The US subprime crisis has some valuable lessons for China, the foremost being that market socialism is no magic wand for wealth creation. When the US Congress created Fannie Mae and Freddie Mac, the two giant mortgage-financing companies, and gave them the status of “government-sponsored enterprises”, the stage was set for a major moral hazard problem.

By creating for-profit joint stock companies, with an implicit guarantee that Washington would step in if they were in distress, the two enterprises were able to raise funds more cheaply than their rivals and securitise vast pools of home mortgages.

While home prices were rocketing and investment bankers and rating agencies were making top fees creating collateralised debt obligation bonds, which included subprime mortgages, few people were paying much attention to the potential for disaster.

A combination of loose monetary policy, lax risk assessment, and the ability to easily shift risk off the balance sheets of conventional mortgage lenders by securitisation led to a perfect storm last year, as the housing bubble burst.

Because of Fannie and Freddie’s government-sponsored enterprise status, they are not subject to the same capital adequacy standards as other financial institutions. Consequently, the ratio of assets (loans and investments) to net worth is extremely high, which means that the ratio of their liabilities (debt and guarantees) to net worth is also high. Such leverage means high profits when housing prices are rising, but insolvency when prices crash.

Although Fannie and Freddie’s shareholders have taken a beating, the US Treasury has promised to support share prices “if necessary” and make the implicit guarantee to protect bondholders explicit by providing credit, along with the Federal Reserve. The lesson is that, when government pollutes capital markets by implicitly guaranteeing debt, market participants recognise that they will be protected if the enterprises run into difficulty. That is why foreign investors, including the People’s Bank of China, hold more than US$1.3 trillion of Fannie and Freddie bonds.

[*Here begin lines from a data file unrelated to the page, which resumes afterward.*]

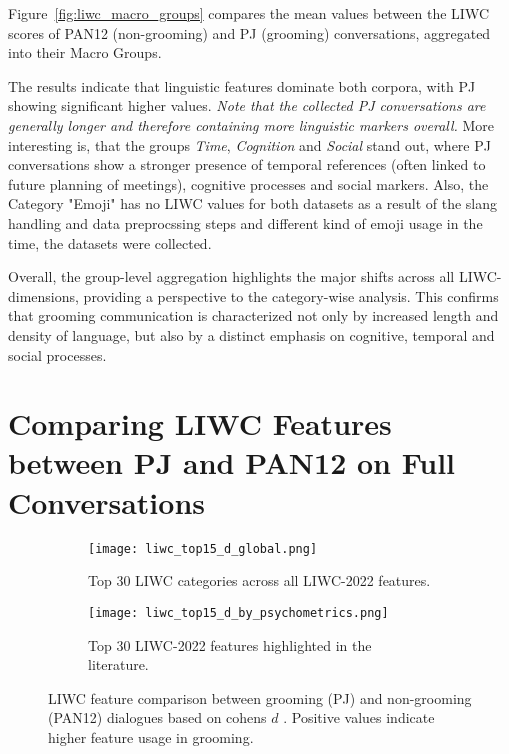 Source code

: Figure~\ref{fig:liwc_macro_groups} compares the mean values between the LIWC scores of PAN12 (non-grooming) and PJ (grooming) conversations, aggregated into their Macro Groups.

The results indicate that linguistic features dominate both corpora, with PJ showing significant higher values. \textit{Note that the collected PJ conversations are generally longer and therefore containing more linguistic markers overall.} More interesting is, that the groups \textit{Time}, \textit{Cognition} and \textit{Social} stand out, where PJ conversations show a stronger presence of temporal references (often linked to future planning of meetings), cognitive processes and social markers. Also, the Category "Emoji" has no LIWC values for both datasets as a result of the slang handling and data preprocssing steps and different kind of emoji usage in the time, the datasets were collected.

Overall, the group-level aggregation highlights the major shifts across all LIWC-dimensions, providing a perspective to the category-wise analysis. This confirms that grooming communication is  characterized not only by increased length and density of language, but also by a distinct emphasis on cognitive, temporal and social processes.


\section{Comparing LIWC Features between PJ and PAN12 on Full Conversations} \label{sec:liwc_global_analysis}

\begin{figure}[ht]
    \centering
    \begin{subfigure}[t]{0.48\textwidth}
        \centering
        \texttt{[image: liwc\_top15\_d\_global.png]}
        \caption{Top 30 LIWC categories across all LIWC-2022 features.}
    \end{subfigure}
    \hfill
    \begin{subfigure}[t]{0.48\textwidth}
        \centering
        \texttt{[image: liwc\_top15\_d\_by\_psychometrics.png]}
        \caption{Top 30 LIWC-2022 features highlighted in the literature.}
    \end{subfigure}
    \caption[LIWC feature Comparison (PJ, PAN12) over Complete Conversations]{LIWC feature comparison between grooming (PJ) and non-grooming (PAN12) dialogues based on cohens $d$ \cite{cohen1988}. Positive values indicate higher feature usage in grooming.}
    \label{fig:liwc_global_analysis}
\end{figure}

In a global financial system, moral hazard means that by socialising risk in a particular sector, overall financial risk increases. Instead of concentrating risk on owners and investors, a government safety net socialises capital markets, allowing errors of judgment to accumulate while profits are being made. When the asset price bubble bursts, the safety net falls onto taxpayers.

The subprime crisis is, at its base, a crisis of markets tainted by government intervention, along with the failure of the Fed to tighten monetary policy. It is also a failure of regulation to effectively monitor lending practices in the subprime market.

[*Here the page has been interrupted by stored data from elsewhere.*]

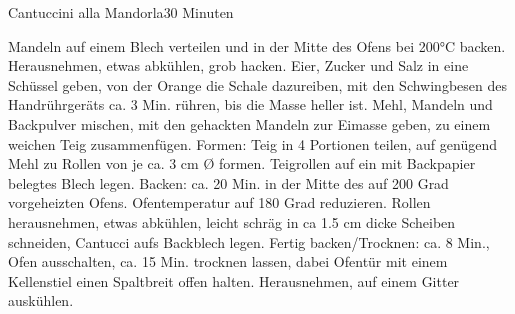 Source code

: \RecipeWidths{18cm}{4cm}{0.5cm}{3cm}{1.25cm}{1.8cm}

\begin{recipe}{Cantuccini alla Mandorla}{}{30 Minuten}

Mandeln auf einem Blech verteilen und in der Mitte des Ofens bei 200°C backen. Herausnehmen, etwas abkühlen, grob hacken.
Eier, Zucker und Salz in eine Schüssel geben, von der Orange die Schale dazureiben, 
mit den Schwingbesen des Handrührgeräts ca. 3 Min. rühren, bis die Masse heller ist.
Mehl, Mandeln und Backpulver mischen, mit den gehackten Mandeln zur Eimasse geben, zu einem weichen Teig zusammenfügen.
\ingredient[]{}{}
Formen: Teig in 4 Portionen teilen, auf genügend Mehl zu Rollen von je ca. 3 cm Ø formen. Teigrollen auf ein mit Backpapier belegtes Blech legen.
\ingredient[]{}{}
Backen: ca. 20 Min. in der Mitte des auf 200 Grad vorgeheizten Ofens. Ofentemperatur auf 180 Grad reduzieren. 
Rollen herausnehmen, etwas abkühlen, leicht schräg in ca 1.5 cm dicke Scheiben schneiden, Cantucci aufs Backblech legen.
\ingredient[]{}{}
Fertig backen/Trocknen: ca. 8 Min., Ofen ausschalten, ca. 15 Min. trocknen lassen, dabei Ofentür mit einem Kellenstiel einen Spaltbreit offen halten. 
Herausnehmen, auf einem Gitter auskühlen.

\end{recipe}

It is ironic that the Basel capital adequacy requirements, which were supposed to prevent excessive risk-taking, helped create the demand for securitising home mortgages and creating collateralised debt obligations. Often, well-intended regulations have unintended consequences. That is why it is essential to get the institutions and incentives right from the start and let competitive markets exercise their discipline.

China’s financial sector is far more tainted by market socialism than is the US market. China is heavily involved in credit allocation, and various state entities hold large stakes in the big banks. Most listed stocks are state-owned enterprises, and political connections are essential in entering the capital markets. Consequently, corruption is still a major problem.

When the government creates state-sponsored enterprises or holds the keys to access financial markets, there is an incentive to use political connections and pay “tribute” to obtain and retain those valuable “economic rights”. Fannie and Freddie have spent large sums to maintain their special status, while those who want access to funds in China must also pay tribute. Moving to a financial system where owners and investors, not taxpayers, bear responsibility for losses creates rather than destroys wealth.